Basic Parts of A Computer System
Whether you operate a personal computer (PC) or a Macintosh, a server or a desktop computer, a PDA or a Notebook, they all contain and use the same basic computer parts to function. These parts are known as hardware because they consist of tangible, or hard, physical components.
Computers receive information through "input," and the primary input devices are the keyboard and mouse. Other input devices include gaming joysticks, biometric pads and special, handicap-accessible devices, such as control pedals and keyboard wands.
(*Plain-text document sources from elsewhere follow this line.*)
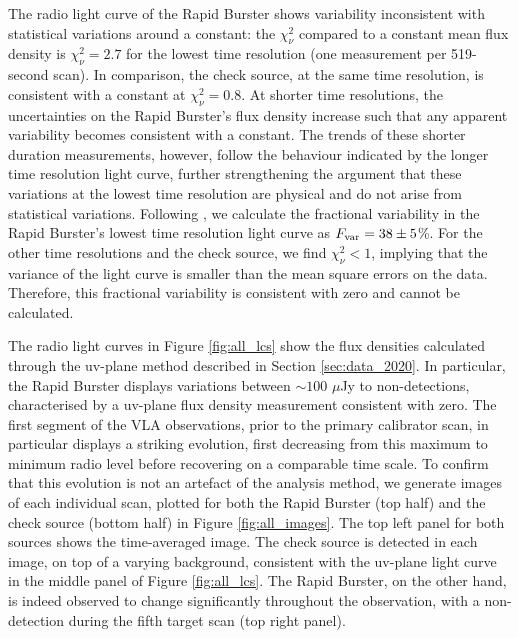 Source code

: \documentclass[fleqn,usenatbib]{mnras}
\begin{document}
The radio light curve of the Rapid Burster shows variability inconsistent with statistical variations around a constant: the $\chi^2_\nu$ compared to a constant mean flux density is $\chi^2_\nu = 2.7$ for the lowest time resolution (one measurement per 519-second scan). In comparison, the check source, at the same time resolution, is consistent with a constant at $\chi^2_\nu = 0.8$. At shorter time resolutions, the uncertainties on the Rapid Burster's flux density increase such that any apparent variability becomes consistent with a constant. The trends of these shorter duration measurements, however, follow the behaviour indicated by the longer time resolution light curve, further strengthening the argument that these variations at the lowest time resolution are physical and do not arise from statistical variations. Following \citet{vaughan2003}, we calculate the fractional variability in the Rapid Burster's lowest time resolution light curve as $F_{\rm var} = 38 \pm 5$\%. For the other time resolutions and the check source, we find $\chi^2_\nu < 1$, implying that the variance of the light curve is smaller than the mean square errors on the data. Therefore, this fractional variability is consistent with zero and cannot be calculated. 

The radio light curves in Figure \ref{fig:all_lcs} show the flux densities calculated through the uv-plane method described in Section \ref{sec:data_2020}. In particular, the Rapid Burster displays variations between $\sim 100$ $\mu$Jy to non-detections, characterised by a uv-plane flux density measurement consistent with zero. The first segment of the VLA observations, prior to the primary calibrator scan, in particular displays a striking evolution, first decreasing from this maximum to minimum radio level before recovering on a comparable time scale. To confirm that this evolution is not an artefact of the analysis method, we generate images of each individual scan, plotted for both the Rapid Burster (top half) and the check source (bottom half) in Figure \ref{fig:all_images}. The top left panel for both sources shows the time-averaged image. The check source is detected in each image, on top of a varying background, consistent with the uv-plane light curve in the middle panel of Figure \ref{fig:all_lcs}. The Rapid Burster, on the other hand, is indeed observed to change significantly throughout the observation, with a non-detection during the fifth target scan (top right panel). 
\end{document}
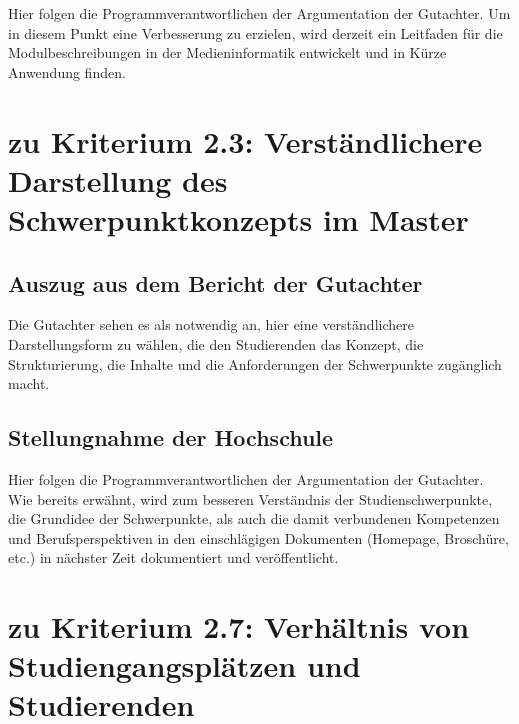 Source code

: Hier folgen die Programmverantwortlichen der Argumentation der
Gutachter. Um in diesem Punkt eine Verbesserung zu erzielen, wird
derzeit ein Leitfaden für die Modulbeschreibungen in der
Medieninformatik entwickelt und in Kürze Anwendung finden.

\section{zu Kriterium 2.3: Verständlichere Darstellung des
Schwerpunktkonzepts im
Master\label{/mi-2017/selbstbericht/auflagen/0000-auflagen}}\label{zu-kriterium-2.3-verstuxe4ndlichere-darstellung-des-schwerpunktkonzepts-im-masterpathlabelmi-2017selbstberichtauflagen0000-auflagen}

\subsection{Auszug aus dem Bericht der
Gutachter\label{/mi-2017/selbstbericht/auflagen/0000-auflagen}}\label{auszug-aus-dem-bericht-der-gutachterpathlabelmi-2017selbstberichtauflagen0000-auflagen-4}

\begin{siderules}
Die Gutachter sehen es als notwendig an, hier eine verständlichere
Darstellungsform zu wählen, die den Studierenden das Konzept, die
Strukturierung, die Inhalte und die Anforderungen der Schwerpunkte
zugänglich macht.
\end{siderules}

\subsection{Stellungnahme der
Hochschule\label{/mi-2017/selbstbericht/auflagen/0000-auflagen}}\label{stellungnahme-der-hochschulepathlabelmi-2017selbstberichtauflagen0000-auflagen-3}

Hier folgen die Programmverantwortlichen der Argumentation der
Gutachter. Wie bereits erwähnt, wird zum besseren Verständnis der
Studienschwerpunkte, die Grundidee der Schwerpunkte, als auch die damit
verbundenen Kompetenzen und Berufsperspektiven in den einschlägigen
Dokumenten (Homepage, Broschüre, etc.) in nächster Zeit dokumentiert und
veröffentlicht.

\section{zu Kriterium 2.7: Verhältnis von Studiengangsplätzen und
Studierenden
\label{/mi-2017/selbstbericht/auflagen/0000-auflagen}}\label{zu-kriterium-2.7-verhuxe4ltnis-von-studiengangspluxe4tzen-und-studierenden-pathlabelmi-2017selbstberichtauflagen0000-auflagen}


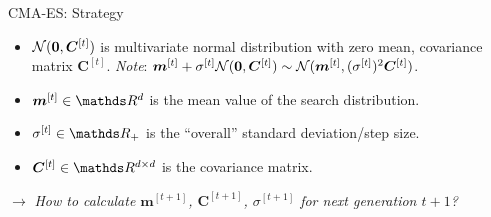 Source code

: \documentclass[11pt,compress,t,notes=noshow, xcolor=table]{beamer}
\begin{document}
\begin{vbframe}{CMA-ES: Strategy}
\begin{itemize}
\item $\mathcal{N}(\bm{0}, \bm{C}^{[t]})$ is multivariate normal distribution with zero mean, covariance matrix $\bm{C}^{[t]}$. \textit{Note}: $\bm{m}^{[t]} + \sigma^{[t]} \mathcal{N}(\bm{0}, \bm{C}^{[t]}) \sim \mathcal{N}(\bm{m}^{[t]}, (\sigma^{[t]})^2 \bm{C}^{[t]})$.
\item $\bm{m}^{[t]} \in \R^d$ is the mean value of the search distribution.
\item $\sigma^{[t]} \in \R_{+}$ is the \enquote{overall} standard deviation/step size.
\item $\bm{C}^{[t]} \in \R^{d \times d}$ is the covariance matrix.
\end{itemize}

$\rightarrow$ \textit{How to calculate $\bm{m}^{[t+1]}$, $\bm{C}^{[t+1]}$, $\sigma^{[t+1]}$ for next generation $t+1$?}
\end{vbframe}






\end{document}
The main way to receive information from a computer is through its monitor. The monitor is a television-like device that can display text, images and video. Monitor types include flat screen Liquid Crystal Display (or LCD) monitors and the older and less common Cathode Ray Tube (or CRT) monitors. It also is possible to connect a computer directly to a television, enabling its display to be seen on large-screen and projected-TV formats.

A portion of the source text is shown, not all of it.